Exercise prompt —
For each line in the data that includes "salida", make a copy.

== Data supplied ==

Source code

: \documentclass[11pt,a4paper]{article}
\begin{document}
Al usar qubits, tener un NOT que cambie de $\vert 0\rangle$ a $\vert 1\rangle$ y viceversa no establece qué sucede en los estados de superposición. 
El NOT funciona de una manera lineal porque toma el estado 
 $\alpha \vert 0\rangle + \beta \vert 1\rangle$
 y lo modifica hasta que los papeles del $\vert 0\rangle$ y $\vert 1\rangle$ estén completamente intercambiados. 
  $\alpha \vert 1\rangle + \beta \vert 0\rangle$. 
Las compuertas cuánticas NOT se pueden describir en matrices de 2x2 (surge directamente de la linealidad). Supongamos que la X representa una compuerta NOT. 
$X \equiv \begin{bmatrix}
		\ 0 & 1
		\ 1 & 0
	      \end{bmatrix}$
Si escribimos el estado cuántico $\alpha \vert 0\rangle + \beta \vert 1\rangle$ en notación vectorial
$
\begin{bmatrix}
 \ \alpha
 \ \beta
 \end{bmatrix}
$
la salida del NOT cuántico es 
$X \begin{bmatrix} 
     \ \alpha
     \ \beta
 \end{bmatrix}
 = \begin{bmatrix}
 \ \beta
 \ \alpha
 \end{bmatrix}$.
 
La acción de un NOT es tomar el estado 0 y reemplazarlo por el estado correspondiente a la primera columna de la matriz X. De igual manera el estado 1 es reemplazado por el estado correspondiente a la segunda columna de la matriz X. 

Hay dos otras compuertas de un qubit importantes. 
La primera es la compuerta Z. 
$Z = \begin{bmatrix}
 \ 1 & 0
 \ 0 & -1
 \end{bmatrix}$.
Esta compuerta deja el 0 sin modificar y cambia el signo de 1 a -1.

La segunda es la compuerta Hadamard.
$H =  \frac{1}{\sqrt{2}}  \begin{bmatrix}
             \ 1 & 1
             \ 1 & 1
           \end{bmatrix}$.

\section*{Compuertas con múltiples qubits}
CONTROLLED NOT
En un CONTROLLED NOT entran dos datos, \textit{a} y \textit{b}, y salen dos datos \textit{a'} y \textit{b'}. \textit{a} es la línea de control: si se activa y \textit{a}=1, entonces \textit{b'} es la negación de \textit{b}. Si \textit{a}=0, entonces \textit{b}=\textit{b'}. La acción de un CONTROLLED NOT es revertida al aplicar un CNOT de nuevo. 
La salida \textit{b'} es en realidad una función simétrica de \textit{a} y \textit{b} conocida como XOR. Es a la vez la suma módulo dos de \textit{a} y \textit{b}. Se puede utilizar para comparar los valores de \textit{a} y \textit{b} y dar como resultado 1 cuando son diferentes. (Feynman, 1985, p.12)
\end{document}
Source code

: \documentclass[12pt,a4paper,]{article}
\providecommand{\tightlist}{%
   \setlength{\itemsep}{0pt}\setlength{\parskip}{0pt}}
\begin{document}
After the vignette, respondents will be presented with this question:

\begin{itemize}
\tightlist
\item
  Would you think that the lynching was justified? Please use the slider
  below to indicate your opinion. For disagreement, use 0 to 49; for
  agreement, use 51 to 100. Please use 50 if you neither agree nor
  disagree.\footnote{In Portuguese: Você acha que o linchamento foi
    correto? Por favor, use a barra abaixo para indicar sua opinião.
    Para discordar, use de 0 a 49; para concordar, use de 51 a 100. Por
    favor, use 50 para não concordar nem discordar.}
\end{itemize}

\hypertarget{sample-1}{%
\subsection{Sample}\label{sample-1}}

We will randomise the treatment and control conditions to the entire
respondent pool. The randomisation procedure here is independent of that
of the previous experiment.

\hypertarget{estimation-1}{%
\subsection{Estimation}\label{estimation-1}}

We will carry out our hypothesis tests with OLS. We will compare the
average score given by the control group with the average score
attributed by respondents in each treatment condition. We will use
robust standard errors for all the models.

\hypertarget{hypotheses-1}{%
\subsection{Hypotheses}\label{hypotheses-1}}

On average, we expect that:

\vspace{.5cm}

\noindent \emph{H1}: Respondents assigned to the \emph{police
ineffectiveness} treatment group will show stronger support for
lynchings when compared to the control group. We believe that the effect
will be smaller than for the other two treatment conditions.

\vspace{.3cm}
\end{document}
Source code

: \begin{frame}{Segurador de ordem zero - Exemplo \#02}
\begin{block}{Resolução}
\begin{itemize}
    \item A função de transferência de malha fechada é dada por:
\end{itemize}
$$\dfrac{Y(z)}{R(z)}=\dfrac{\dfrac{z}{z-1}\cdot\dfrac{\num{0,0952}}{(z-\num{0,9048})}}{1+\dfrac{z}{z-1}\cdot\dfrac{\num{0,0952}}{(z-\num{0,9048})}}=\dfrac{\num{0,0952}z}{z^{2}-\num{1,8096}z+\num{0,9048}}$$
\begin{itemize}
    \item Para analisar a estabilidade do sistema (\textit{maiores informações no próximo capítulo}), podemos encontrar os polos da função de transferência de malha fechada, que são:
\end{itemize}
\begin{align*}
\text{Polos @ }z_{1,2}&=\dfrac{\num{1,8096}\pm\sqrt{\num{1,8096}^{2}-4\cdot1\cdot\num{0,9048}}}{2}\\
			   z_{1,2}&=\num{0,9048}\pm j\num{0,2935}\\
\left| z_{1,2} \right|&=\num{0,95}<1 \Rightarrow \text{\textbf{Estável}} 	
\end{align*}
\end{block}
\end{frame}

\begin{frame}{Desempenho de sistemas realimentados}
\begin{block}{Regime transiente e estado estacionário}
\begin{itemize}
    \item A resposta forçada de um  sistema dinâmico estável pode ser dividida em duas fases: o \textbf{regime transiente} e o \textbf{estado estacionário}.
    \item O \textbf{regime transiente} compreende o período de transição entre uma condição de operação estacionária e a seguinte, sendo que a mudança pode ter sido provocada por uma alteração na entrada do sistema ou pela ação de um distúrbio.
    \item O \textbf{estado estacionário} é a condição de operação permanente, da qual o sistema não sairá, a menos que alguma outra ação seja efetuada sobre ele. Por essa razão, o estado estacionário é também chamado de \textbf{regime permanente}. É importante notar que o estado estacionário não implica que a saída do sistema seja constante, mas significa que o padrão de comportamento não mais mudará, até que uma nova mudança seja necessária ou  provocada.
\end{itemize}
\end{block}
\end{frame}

===

Completed exercise —
la salida del NOT cuántico es 
La salida \textit{b'} es en realidad una función simétrica de \textit{a} y \textit{b} conocida como XOR. Es a la vez la suma módulo dos de \textit{a} y \textit{b}. Se puede utilizar para comparar los valores de \textit{a} y \textit{b} y dar como resultado 1 cuando son diferentes. (Feynman, 1985, p.12)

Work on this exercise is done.